◆ YOUR ASSIGNMENT: For the data below, give the number of lines in which "approach" occurs. Include nothing besides that number.

◆ RECORDS FOR THIS EXERCISE:
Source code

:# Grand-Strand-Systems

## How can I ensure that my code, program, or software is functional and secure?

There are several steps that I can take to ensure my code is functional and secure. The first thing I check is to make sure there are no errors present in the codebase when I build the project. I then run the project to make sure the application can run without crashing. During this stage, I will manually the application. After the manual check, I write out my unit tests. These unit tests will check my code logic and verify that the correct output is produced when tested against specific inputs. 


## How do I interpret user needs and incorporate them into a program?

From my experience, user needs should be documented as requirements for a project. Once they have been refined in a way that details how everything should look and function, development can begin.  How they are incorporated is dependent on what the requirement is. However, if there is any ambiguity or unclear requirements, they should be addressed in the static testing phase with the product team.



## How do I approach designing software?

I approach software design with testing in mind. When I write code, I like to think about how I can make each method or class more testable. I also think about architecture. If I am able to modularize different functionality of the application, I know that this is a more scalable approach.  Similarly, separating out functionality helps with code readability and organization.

◆ SOLUTION FOR THIS PROBLEM: 2